Les thématiques et critères sont les suivants :
L'idée sous-jacente de ce mécanisme est d'inscrire dans le PLU ce qui, jusqu'ici, était discuté, voire « imposé » pendant la phase officieuse de pré-instruction du permis pour favoriser l'innovation de tel ou tel projet ou dans le cadre d'appels à projets pour des opérations d'une certaine ampleur. « Ce mécanisme est un gage de transparence puisque la règle sera la même pour tous et s'appliquera tous les jours de la même manière ». En effet, l'intégration de ces innovations et externalités positives dans le règlement du PLU permettra de gagner en lisibilité tant pour les services instructeurs que pour les pétitionnaires, tant au stade de l'instruction et de la délivrance du permis qu'au stade du contrôle de la conformité des travaux. L'efficacité de ce contrôle supposera néanmoins que les surperformances soient mesurables sur la base de critères techniques objectifs et éprouvés, ce qui ne sera pas sans poser difficulté pour les innovations.
La liberté de choix du pétitionnaire parmi les neuf critères apporte une certaine souplesse pour lui permettre de s'adapter aux caractéristiques du projet et de son foncier et le pousser à innover pour favoriser l'inclusion sociale et la résilience climatique. Surtout, ce mécanisme de valorisation des externalités positives permet d'autoriser, voire de récompenser les projets de construction ou de réhabilitation en fonction de ce qu'ils vont apporter au territoire, « en considération de leur contribution au-delà de l'assiette forcément limitante de leur parcelle ».

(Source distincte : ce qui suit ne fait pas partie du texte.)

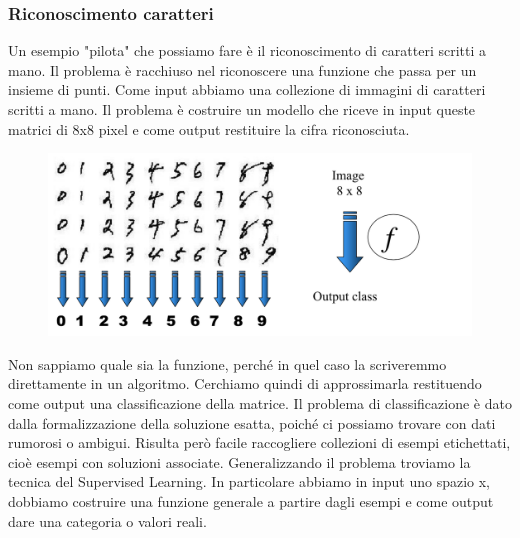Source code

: \documentclass{article}
\begin{document}
\subsubsection{Riconoscimento caratteri}
Un esempio "pilota" che possiamo fare è il riconoscimento di caratteri scritti a mano. Il problema è racchiuso nel riconoscere una funzione che passa per un insieme di punti. Come input abbiamo una collezione di immagini di caratteri scritti a mano. Il problema è costruire un modello che riceve in input queste matrici di 8x8 pixel e come output restituire la cifra riconosciuta. \newline
\begin{figure}[H]
    \centering
    \includegraphics[scale=0.5]{Images/caratteririconoscimento.png}
\end{figure}
Non sappiamo quale sia la funzione, perché in quel caso la scriveremmo direttamente in un algoritmo. Cerchiamo quindi di approssimarla restituendo come output una classificazione della matrice. Il problema di classificazione è dato dalla formalizzazione della soluzione esatta, poiché ci possiamo trovare con dati rumorosi o ambigui. Risulta però facile raccogliere collezioni di esempi etichettati, cioè esempi con soluzioni associate. \newline
Generalizzando il problema troviamo la tecnica del Supervised Learning. In particolare abbiamo in input uno spazio x, dobbiamo costruire una funzione generale a partire dagli esempi e come output dare una categoria o valori reali. 
\end{document}
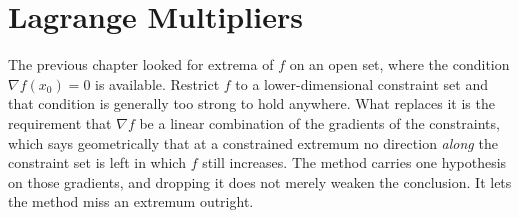 \chapter{Lagrange Multipliers}
\label{ch:lagrange}

The previous chapter looked for extrema of $f$ on an open set, where the condition
$\nabla f(x_0) = 0$ is available. Restrict $f$ to a lower-dimensional constraint set and that
condition is generally too strong to hold anywhere. What replaces it is the requirement that
$\nabla f$ be a linear combination of the gradients of the constraints, which says geometrically
that at a constrained extremum no direction \emph{along} the constraint set is left in which $f$
still increases. The method carries one hypothesis on those gradients, and dropping it does not
merely weaken the conclusion. It lets the method miss an extremum outright.





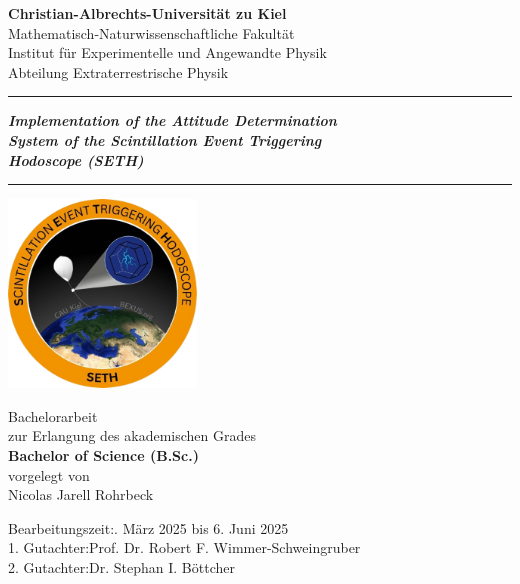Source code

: \begin{titlepage}
\Huge\centering

\textbf{Christian-Albrechts-Universität zu Kiel}\\\LARGE\vspace{0.6cm}
Mathematisch-Naturwissenschaftliche Fakultät\\
\Large\vspace{0.2cm}
Institut für Experimentelle und Angewandte Physik\\\vspace{0.1cm}
Abteilung Extraterrestrische Physik\\\LARGE\vspace{2cm}

\hrule
\textbf{\textit{Implementation of the Attitude Determination\\ System of the Scintillation Event Triggering\\ Hodoscope (SETH)}}
\vspace{0.3cm}
\hrule
\vspace{1cm}

\includegraphics[height=5cm]{images/logo_SETH_v2_nobg.png}

\vspace{0.9cm}

\LARGE
Bachelorarbeit\\\vspace{0.2cm}\Large
zur Erlangung des akademischen Grades\\\vspace{0.2cm}\LARGE
\textbf{Bachelor of Science (B.Sc.)}\\
\large\vspace{1cm}
vorgelegt von\\\vspace{0.2cm}\Large
Nicolas Jarell Rohrbeck

\vspace{1.1cm}
\normalsize
\begin{flushleft}
Bearbeitungszeit:. März 2025 bis 6. Juni 2025\\
1. Gutachter:\quad Prof. Dr. Robert F. Wimmer-Schweingruber\\
2. Gutachter:\quad Dr. Stephan I. Böttcher\\
\end{flushleft}

\end{titlepage}
\restoregeometry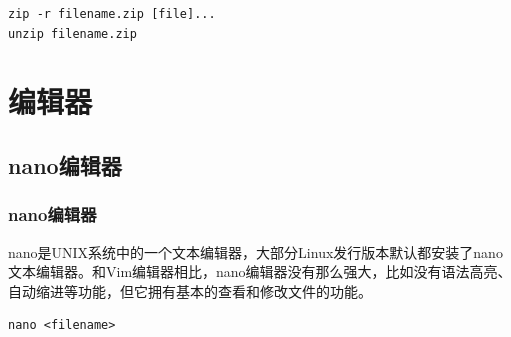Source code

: \documentclass[12pt, openany, oneside]{book}
\begin{document}
\vspace{-0.5cm}
\begin{lstlisting}
zip -r filename.zip [file]...
unzip filename.zip
\end{lstlisting}

\begin{table}[H]
	\centering
	\caption{\lstinline|zip|参数说明}
\end{table}

\newpage

\chapter{编辑器}

\section{nano编辑器}

\subsection{nano编辑器}

nano是UNIX系统中的一个文本编辑器，大部分Linux发行版本默认都安装了nano文本编辑器。和Vim编辑器相比，nano编辑器没有那么强大，比如没有语法高亮、自动缩进等功能，但它拥有基本的查看和修改文件的功能。

\vspace{-0.5cm}
\begin{lstlisting}
nano <filename>
\end{lstlisting}
\end{document}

– Outil de mesure des externalités positives. – Ce mécanisme sera complété par l'Urbascore, système de notation des projets qui permettra de valoriser leurs externalités positives. Les professionnels de l'immobilier attendent avec inquiétude le contenu de ce label, certains objectant déjà qu'il comportera l'inverse de ce qui en est attendu par les services de l'urbanisme de la Ville de Paris, à savoir des critères trop subjectifs d'attribution de points, et donc des risques accrus de recours.
Ce nouveau mécanisme repose donc sur deux outils : une règle d'urbanisme intitulée « Valorisation des externalités positives des projets » et qui figure dans le projet du PLU bioclimatique de la Ville de Paris, et un label qui devrait figurer sous forme d'annexe au PLU, mais qui pour l'instant n'est pas encore disponible.
Le défi pour la Ville de Paris est de faire accepter ce changement de paradigme de l'urbanisme auprès des professionnels pour ne pas se trouver confrontée à un blocage du marché de la construction et de la réhabilitation.